As of March 31, 2022, the Company had not commenced any operations. All activity through March 31, 2022 relates to the Company’s formation, the Initial Public Offering (“Initial Public Offering”), which is described below, and, after the Initial Public Offering, identifying a target company for a Business Combination. The Company will not generate any operating revenues until after the completion of its initial Business Combination, at the earliest. The Company will generate non-operating income in the form of interest income from the proceeds derived from the Initial Public Offering and from changes in the fair value of its warrant liability.

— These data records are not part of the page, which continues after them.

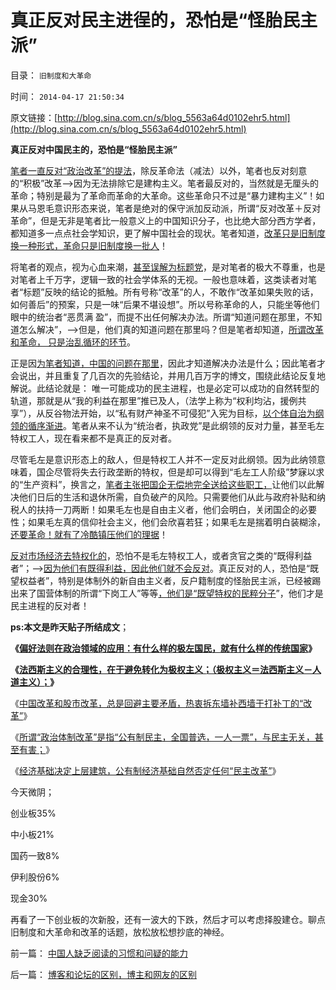 # 真正反对民主进徎的，恐怕是“怪胎民主派”

目录： `旧制度和大革命` 

时间： `2014-04-17 21:50:34` 

原文链接：[http://blog.sina.com.cn/s/blog_5563a64d0102ehr5.html](http://blog.sina.com.cn/s/blog_5563a64d0102ehr5.html)

**真正反对中国民主的，恐怕是“怪胎民主派”**

[笔者一直反对“政治改革”的提法](../../../2010/11/3/“政治改革”必须首先在法学中精确定义.md)，除反革命法（减法）以外，笔者也反对刻意的“积极”改革——>因为无法排除它是建构主义。笔者最反对的，当然就是无厘头的革命；特别是最为了革命而革命的大革命。这些革命只不过是“暴力建构主义”！如果从马恩毛意识形态来说，笔者是绝对的保守派加反动派，所谓“反对改革＋反对革命”，但是无非是笔者比一般意义上的中国知识分子，也比绝大部分西方学者，都知道多一点点社会学知识，更了解中国社会的现状。笔者知道，[改革只是旧制度换一种形式，革命只是旧制度换一批人](../../../2013/10/22/旧制度换种形式称改革，换批人叫革命，及黄宗羲定律和反谷物法.md)！

将笔者的观点，视为心血来潮，[甚至误解为标题党](../../../2013/9/13/权利是广泛被剥夺后，重新授予少数人的权益.md)，是对笔者的极大不尊重，也是对笔者上千万字，逻辑一致的社会学体系的无视。一般也意味着，这类读者对笔者“标题”反映的结论的抵触。所有号称“改革”的人，不敢作“改革如果失败的话，如何善后”的预案，只是一味“后果不堪设想”。所以号称革命的人，只能坐等他们眼中的统治者“恶贯满
盈”，而提不出任何解决办法。所谓“知道问题在那里，不知道怎么解决”，——>但是，他们真的知道问题在那里吗？但是笔者却知道，[所谓改革和革命，
只是治乱循环的环节](../../../2010/1/18/被中国文化反对的民主就是公有制本身.md)。

正是因[为笔者知道，中国的问题在那里](../../../2014/4/16/政改不是经济改革的必要条件，而且有害的概率非常高！.md)，因此才知道解决办法是什么；因此笔者才会说出，并且重复了几百次的先验结论，并用几百万字的博文，围绕此结论反复地解说。此结论就是：
唯一可能成功的民主进程，也是必定可以成功的自然转型的轨道，那就是从“我的利益在那里”推已及人，（法学上称为“权利均沾，援例共享”），从反谷物法开始，以“私有财产神圣不可侵犯”入宪为目标，[以个体自治为纲领的循序渐进](../../../2013/5/23/自由主义者的两个境界,渐进主义Gradualism的天花板.md)。笔者从来不认为“统治者，执政党”是此纲领的反对力量，甚至毛左特权工人，现在看来都不是真正的反对者。

尽管毛左是意识形态上的敌人，但是特权工人并不一定反对此纲领。因为此纳领意味着，国企尽管将失去行政垄断的特权，但是却可以得到“毛左工人阶级”梦寐以求的“生产资料”，换言之，[笔者主张把国企无偿地完全送给这些职工，](../../../2010/2/12/国企产权改革的两个步骤.md)让他们以此解决他们日后的生活和退休所需，自负破产的风险。只需要他们从此与政府补贴和纳税人的扶持一刀两断！如果毛左也是自由主义者，他们会明白，关闭国企的必要性；如果毛左真的信仰社会主义，他们会欣喜若狂；如果毛左是揣着明白装糊涂，[还要革命！就有了冷酷镇压他们的理据](../../../2014/1/18/自卫是对侵略的镇压，非暴力是对报复的替代.md)！

[反对市场经济去特权化的](../../../2013/5/8/过去二十年的国企改革基本上失败的原因.md)，恐怕不是毛左特权工人，或者贪官之类的“既得利益者”；——>[因为他们有既得利益，因此他们就不会反对](../../../2009/2/28/与既得利益者合理妥协，就是争取和平.md)。真正反对的人，恐怕是“既望权益者”，特别是体制外的新自由主义者，反户籍制度的怪胎民主派，已经被踢出来了国营体制的所谓“下岗工人”等等[，他们是“既望特权的民粹分子](../../../2013/5/29/革命是特权阶层中的弱势群体，侵蚀贱民的“边际推进”.md)”，他们才是民主进程的反对者！

**ps:本文是昨天贴子所结成文**；

**《**[**偏好法则在政治领域的应用：有什么样的极左国民，就有什么样的传统国家**](../../../2014/4/13/三角演义与传统左右派之间的转化，人权成为金标准.md)**》**

**《**[**法西斯主义的合理性，在于避免转化为极权主义；（极权主义＝法西斯主义－人道主义）；**](../../../2014/4/15/法西斯主义的合理性：（极权主义＝法西斯主义－人道主义）.md)**》**

《[中国改革和股市改革，总是回避主要矛盾，热衷拆东墙补西墙于打补丁的“改革”](../../../2014/4/15/中国需要的不是政治改革，是真正而彻底的经济改革.md)》

《[所谓“政治体制改革”是指“公有制民主，全国普选，一人一票”，与民主无关，甚至有害；](../../../2014/4/16/“政改为先”即“阶级斗争为纲”“抓革命，促生产”.md)》

《[经济基础决定上层建筑，公有制经济基础自然否定任何“民主改革”](../../../2014/4/16/政改不是经济改革的必要条件，而且有害的概率非常高！.md)》

今天微阴；

创业板35%

中小板21%

国药一致8%

伊利股份6%

现金30%

再看了一下创业板的次新股，还有一波大的下跌，然后才可以考虑择股建仓。聊点旧制度和大革命和改革的话题，放松放松想抄底的神经。

前一篇： [中国人缺乏阅读的习惯和问疑的能力](../../../2014/4/18/中国人缺乏阅读的习惯和问疑的能力.md)

后一篇： [博客和论坛的区别，博主和网友的区别](../../../2014/4/17/博客和论坛的区别，博主和网友的区别.md)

The registration statement for the Company’s Initial Public Offering was declared effective on November 23, 2020. On November 25, 2020, the Company consummated the Initial Public Offering of 11,500,000 units (the “Units” and, with respect to the shares of common stock included in the Units sold, the “Public Shares”), generating gross proceeds of $115,000,000, which is described in Note 4.

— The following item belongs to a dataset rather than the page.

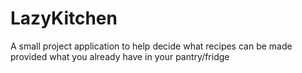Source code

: # LazyKitchen
A small project application to help decide what recipes can be made provided what you already have in your pantry/fridge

Simultaneously with the closing of the Initial Public Offering, the Company consummated the sale of 5,425,000 warrants (the “Private Placement Warrants”) at a price of $1.00 per Private Placement Warrant in a private placement to Breeze Sponsor, LLC, a Delaware limited liability company (the “Sponsor”) and I-Bankers Securities, Inc, generating gross proceeds of $5,425,000, which is described in Note 5.

Following the closing of the Initial Public Offering on November 25, 2020, an amount of $115,000,000 ($10.00 per Unit) from the net proceeds of the sale of the Units in the Initial Public Offering and $1,725,000 from the sale of the Private Placement Warrants was placed in a trust account (the “Trust Account”) and invested in U.S. government securities, within the meaning set forth in Section 2(a)(16) of the Investment Company Act, with a maturity of 185 days or less or in any open-ended investment company that holds itself out as a money market fund selected by the Company meeting the conditions of Rule 2a-7 of the Investment Company Act of 1940, as amended (the “Investment Company Act”), as determined by the Company, until the earlier of: (i) the completion of a Business Combination or (ii) the distribution of the Trust Account to the Company’s stockholders, as described below.

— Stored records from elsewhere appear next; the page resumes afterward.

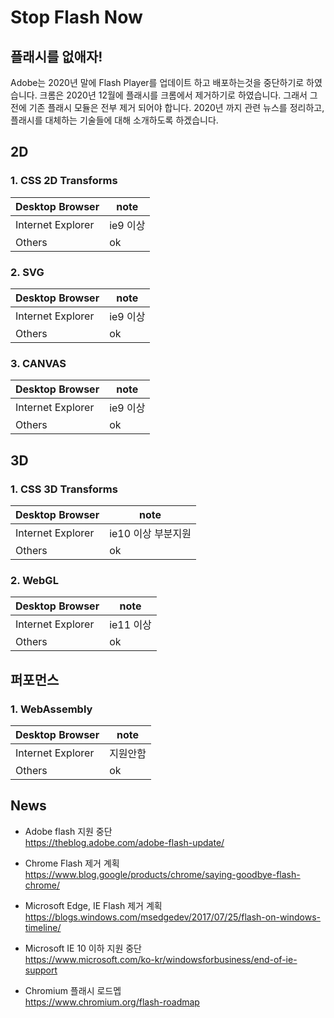 # Stop Flash Now
## 플래시를 없애자!

Adobe는 2020년 말에 Flash Player를 업데이트 하고 배포하는것을 중단하기로 하였습니다. 크롬은 2020년 12월에 플래시를 크롬에서 제거하기로 하였습니다. 그래서 그전에 기존 플래시 모듈은 전부 제거 되어야 합니다. 2020년 까지 관련 뉴스를 정리하고, 플래시를 대체하는 기술들에 대해 소개하도록 하겠습니다.

## 2D

### 1. CSS 2D Transforms
|Desktop Browser  |note   |
|-----------------|-------|
|Internet Explorer|ie9 이상|
|Others           |ok   |



### 2. SVG
|Desktop Browser  |note   |
|-----------------|-------|
|Internet Explorer|ie9 이상|
|Others           |ok   |


### 3. CANVAS
|Desktop Browser  |note   |
|-----------------|-------|
|Internet Explorer|ie9 이상|
|Others           |ok   |


## 3D

### 1. CSS 3D Transforms
|Desktop Browser  |note   |
|-----------------|-------|
|Internet Explorer|ie10 이상 부분지원|
|Others           |ok   |


### 2. WebGL
|Desktop Browser  |note   |
|-----------------|-------|
|Internet Explorer|ie11 이상|
|Others           |ok   |



## 퍼포먼스
### 1. WebAssembly
|Desktop Browser  |note   |
|-----------------|-------|
|Internet Explorer|지원안함|
|Others           |ok   |


## News
* Adobe flash 지원 중단   
https://theblog.adobe.com/adobe-flash-update/

* Chrome Flash 제거 계획   
https://www.blog.google/products/chrome/saying-goodbye-flash-chrome/

* Microsoft Edge, IE Flash 제거 계획   
https://blogs.windows.com/msedgedev/2017/07/25/flash-on-windows-timeline/

* Microsoft IE 10 이하 지원 중단   
https://www.microsoft.com/ko-kr/windowsforbusiness/end-of-ie-support

* Chromium 플래시 로드멥   
https://www.chromium.org/flash-roadmap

Transaction costs incurred in connection with the Initial Public Offering amounted to $4,099,907, consisting of $2,300,000 of underwriting fees, $1,322,350 of representative share offering costs, and $477,557 of other offering costs. As of March 31, 2022, cash of $9,642 was held outside of the Trust Account and was available for working capital purposes.

The Company’s management has broad discretion with respect to the specific application of the net proceeds of the Initial Public Offering and the sale of the Private Placement Warrants, although substantially all of the net proceeds are intended to be applied generally toward consummating a Business Combination. There is no assurance that the Company will be able to complete a Business Combination successfully. The Company must complete an initial Business Combination having an aggregate fair market value of at least 80% of the assets held in the Trust Account (excluding the deferred underwriting commissions and taxes payable) at the time of the agreement to enter into the initial Business Combination. The Company will only complete a Business Combination if the post-transaction company owns or acquires 50% or more of the outstanding voting securities of the target or otherwise acquires a controlling interest in the target sufficient for it not to be required to register as an investment company under the Investment Company Act.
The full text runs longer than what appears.